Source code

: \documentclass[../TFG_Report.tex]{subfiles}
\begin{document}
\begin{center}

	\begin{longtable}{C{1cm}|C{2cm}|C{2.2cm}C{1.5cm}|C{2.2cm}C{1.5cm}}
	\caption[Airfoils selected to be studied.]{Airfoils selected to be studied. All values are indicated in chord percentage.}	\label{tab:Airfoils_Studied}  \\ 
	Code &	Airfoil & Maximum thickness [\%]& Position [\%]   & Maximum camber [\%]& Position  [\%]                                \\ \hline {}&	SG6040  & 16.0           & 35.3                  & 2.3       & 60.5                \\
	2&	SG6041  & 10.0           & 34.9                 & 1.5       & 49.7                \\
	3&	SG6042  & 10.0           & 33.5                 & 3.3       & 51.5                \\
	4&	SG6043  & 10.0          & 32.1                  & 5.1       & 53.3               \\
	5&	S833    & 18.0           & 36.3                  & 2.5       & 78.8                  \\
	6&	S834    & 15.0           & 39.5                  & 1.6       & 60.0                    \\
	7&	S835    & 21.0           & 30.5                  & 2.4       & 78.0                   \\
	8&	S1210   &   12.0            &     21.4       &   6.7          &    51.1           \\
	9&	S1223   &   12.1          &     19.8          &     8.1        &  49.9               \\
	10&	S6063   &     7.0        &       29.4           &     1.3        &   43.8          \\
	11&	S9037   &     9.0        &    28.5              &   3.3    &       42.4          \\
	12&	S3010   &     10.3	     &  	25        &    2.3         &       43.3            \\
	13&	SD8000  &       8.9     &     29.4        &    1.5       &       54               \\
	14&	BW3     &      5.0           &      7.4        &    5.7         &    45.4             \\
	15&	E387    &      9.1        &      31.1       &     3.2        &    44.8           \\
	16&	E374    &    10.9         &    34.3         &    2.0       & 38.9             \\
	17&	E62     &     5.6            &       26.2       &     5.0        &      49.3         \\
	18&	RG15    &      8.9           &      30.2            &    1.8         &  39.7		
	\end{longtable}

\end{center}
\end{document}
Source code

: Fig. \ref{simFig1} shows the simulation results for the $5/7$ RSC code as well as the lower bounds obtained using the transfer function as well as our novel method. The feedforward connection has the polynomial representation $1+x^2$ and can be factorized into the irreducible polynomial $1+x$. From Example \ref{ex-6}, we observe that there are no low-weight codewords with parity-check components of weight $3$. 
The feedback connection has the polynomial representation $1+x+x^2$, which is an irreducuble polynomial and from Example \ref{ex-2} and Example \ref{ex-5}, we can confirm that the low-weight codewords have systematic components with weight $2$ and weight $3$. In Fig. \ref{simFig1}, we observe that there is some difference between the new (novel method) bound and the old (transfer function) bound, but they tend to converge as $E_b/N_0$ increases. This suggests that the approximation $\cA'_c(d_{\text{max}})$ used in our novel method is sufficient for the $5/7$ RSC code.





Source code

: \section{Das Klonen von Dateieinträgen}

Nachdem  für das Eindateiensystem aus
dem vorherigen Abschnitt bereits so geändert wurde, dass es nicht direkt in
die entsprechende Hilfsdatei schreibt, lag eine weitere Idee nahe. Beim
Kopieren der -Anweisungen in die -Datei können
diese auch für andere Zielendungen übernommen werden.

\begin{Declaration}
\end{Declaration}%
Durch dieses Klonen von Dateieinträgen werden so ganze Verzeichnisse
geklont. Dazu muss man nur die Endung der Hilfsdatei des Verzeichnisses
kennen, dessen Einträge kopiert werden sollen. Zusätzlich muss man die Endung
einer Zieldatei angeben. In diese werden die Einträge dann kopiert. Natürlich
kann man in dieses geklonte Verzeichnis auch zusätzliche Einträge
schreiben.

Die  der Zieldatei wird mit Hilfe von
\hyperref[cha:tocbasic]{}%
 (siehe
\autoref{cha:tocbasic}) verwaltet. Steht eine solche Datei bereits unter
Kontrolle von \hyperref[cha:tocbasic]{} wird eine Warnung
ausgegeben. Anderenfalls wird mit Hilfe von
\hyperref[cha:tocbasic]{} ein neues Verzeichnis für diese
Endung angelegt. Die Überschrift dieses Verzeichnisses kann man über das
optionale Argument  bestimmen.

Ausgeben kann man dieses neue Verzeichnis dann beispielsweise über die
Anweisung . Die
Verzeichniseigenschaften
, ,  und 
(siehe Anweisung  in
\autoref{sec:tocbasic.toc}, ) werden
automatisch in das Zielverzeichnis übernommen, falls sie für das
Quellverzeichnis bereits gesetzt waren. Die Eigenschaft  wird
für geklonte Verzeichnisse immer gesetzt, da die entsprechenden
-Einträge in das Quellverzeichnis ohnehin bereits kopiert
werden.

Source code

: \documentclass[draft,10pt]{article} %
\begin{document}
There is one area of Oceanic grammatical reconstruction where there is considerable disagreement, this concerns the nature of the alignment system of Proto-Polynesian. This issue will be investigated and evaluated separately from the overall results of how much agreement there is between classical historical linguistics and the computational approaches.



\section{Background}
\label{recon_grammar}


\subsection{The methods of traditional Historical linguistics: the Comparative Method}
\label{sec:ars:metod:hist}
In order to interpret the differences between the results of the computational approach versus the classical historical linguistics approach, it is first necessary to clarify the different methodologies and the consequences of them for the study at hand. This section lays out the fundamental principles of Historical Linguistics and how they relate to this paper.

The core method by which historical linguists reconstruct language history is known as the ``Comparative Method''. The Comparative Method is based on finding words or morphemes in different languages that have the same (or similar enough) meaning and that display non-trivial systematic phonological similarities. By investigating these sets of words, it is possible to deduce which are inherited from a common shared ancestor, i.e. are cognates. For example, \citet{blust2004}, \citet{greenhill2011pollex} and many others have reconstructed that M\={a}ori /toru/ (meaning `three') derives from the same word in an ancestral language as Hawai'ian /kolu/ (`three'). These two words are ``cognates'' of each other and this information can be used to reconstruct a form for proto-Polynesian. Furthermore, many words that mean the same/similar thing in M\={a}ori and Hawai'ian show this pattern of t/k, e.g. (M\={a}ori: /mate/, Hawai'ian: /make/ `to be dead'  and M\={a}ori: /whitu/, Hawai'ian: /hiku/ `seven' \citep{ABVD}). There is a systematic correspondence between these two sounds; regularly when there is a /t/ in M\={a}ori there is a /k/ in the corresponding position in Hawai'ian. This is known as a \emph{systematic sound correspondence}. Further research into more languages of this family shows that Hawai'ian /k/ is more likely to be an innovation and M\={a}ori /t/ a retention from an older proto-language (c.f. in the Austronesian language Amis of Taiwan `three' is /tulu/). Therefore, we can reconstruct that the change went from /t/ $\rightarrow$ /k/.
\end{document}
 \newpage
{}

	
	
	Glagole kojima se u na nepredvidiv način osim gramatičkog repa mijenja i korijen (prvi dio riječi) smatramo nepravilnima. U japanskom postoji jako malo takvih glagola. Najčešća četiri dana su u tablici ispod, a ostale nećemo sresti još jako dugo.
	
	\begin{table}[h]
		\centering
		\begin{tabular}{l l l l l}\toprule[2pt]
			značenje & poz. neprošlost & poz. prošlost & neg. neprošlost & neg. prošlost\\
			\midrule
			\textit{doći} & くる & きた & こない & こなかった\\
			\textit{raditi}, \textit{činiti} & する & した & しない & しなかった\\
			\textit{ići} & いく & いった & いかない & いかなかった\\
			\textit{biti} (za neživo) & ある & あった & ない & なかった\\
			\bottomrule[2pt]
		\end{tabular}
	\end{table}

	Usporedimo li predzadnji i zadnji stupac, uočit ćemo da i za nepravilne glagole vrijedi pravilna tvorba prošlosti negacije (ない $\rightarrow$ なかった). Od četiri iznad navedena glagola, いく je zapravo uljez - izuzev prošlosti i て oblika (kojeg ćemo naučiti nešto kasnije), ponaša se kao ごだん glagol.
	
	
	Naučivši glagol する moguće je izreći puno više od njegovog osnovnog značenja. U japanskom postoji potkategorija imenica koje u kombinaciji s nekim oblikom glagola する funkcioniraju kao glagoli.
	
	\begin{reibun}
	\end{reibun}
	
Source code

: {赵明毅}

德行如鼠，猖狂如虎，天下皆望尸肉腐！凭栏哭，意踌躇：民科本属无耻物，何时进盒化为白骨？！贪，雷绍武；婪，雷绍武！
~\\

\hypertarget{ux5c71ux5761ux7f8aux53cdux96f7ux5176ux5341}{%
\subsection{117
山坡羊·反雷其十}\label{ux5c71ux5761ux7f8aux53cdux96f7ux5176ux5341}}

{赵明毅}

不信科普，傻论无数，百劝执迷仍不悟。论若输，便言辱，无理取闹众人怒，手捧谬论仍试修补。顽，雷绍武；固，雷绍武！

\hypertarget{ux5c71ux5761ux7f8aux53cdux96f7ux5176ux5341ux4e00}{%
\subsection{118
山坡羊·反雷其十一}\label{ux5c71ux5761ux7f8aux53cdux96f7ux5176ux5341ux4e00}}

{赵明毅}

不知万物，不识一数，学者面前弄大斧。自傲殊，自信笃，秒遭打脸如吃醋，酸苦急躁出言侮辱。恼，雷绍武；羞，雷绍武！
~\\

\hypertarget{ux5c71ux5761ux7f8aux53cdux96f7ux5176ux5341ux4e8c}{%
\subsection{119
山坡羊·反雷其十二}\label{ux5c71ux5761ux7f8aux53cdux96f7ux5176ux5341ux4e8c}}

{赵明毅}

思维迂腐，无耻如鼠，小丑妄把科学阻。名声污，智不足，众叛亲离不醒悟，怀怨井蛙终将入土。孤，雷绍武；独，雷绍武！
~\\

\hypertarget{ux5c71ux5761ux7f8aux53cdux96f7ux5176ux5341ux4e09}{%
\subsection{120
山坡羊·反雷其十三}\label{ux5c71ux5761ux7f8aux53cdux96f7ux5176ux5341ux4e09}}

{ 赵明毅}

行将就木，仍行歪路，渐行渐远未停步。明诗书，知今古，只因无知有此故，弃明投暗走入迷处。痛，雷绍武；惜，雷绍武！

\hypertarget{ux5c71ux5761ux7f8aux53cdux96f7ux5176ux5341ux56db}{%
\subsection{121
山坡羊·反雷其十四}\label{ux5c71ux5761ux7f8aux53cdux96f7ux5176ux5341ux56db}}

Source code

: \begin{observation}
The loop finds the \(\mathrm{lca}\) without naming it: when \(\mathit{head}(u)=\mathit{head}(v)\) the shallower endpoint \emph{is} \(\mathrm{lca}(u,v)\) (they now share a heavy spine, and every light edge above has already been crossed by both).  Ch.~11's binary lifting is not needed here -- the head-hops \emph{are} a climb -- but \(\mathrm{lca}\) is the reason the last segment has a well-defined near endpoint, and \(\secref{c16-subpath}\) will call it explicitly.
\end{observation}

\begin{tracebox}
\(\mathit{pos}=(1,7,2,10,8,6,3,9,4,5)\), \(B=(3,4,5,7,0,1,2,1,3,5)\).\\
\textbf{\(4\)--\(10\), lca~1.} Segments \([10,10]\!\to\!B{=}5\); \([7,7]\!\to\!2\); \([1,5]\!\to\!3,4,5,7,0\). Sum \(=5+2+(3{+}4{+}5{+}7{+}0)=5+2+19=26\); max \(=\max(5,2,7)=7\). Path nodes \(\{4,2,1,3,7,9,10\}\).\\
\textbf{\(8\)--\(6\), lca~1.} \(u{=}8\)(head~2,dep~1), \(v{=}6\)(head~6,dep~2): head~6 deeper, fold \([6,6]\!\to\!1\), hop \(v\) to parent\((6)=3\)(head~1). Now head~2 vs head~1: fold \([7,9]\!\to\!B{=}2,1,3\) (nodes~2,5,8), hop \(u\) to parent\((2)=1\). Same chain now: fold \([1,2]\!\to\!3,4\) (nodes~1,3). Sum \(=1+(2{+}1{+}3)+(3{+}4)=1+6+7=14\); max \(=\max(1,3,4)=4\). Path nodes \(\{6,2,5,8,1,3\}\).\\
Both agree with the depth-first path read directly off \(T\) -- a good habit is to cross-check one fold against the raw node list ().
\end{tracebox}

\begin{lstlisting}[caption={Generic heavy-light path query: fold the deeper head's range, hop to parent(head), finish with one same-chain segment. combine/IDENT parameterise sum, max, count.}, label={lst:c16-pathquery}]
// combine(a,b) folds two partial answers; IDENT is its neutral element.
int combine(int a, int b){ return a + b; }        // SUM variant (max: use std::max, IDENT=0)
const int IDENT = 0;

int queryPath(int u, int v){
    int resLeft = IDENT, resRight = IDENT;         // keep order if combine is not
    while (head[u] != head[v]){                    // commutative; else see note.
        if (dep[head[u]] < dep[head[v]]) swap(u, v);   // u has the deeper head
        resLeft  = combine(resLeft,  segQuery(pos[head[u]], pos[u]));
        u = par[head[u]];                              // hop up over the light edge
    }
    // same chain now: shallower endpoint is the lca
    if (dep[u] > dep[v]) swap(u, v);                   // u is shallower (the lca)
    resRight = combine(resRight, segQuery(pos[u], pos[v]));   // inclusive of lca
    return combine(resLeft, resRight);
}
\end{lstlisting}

=-=-=

**WORK TO COMPLETE**
Which lines above carry the string "Hilfe"? Copy those lines.

**RESPONSE AREA**
Die  der Zieldatei wird mit Hilfe von
ausgegeben. Anderenfalls wird mit Hilfe von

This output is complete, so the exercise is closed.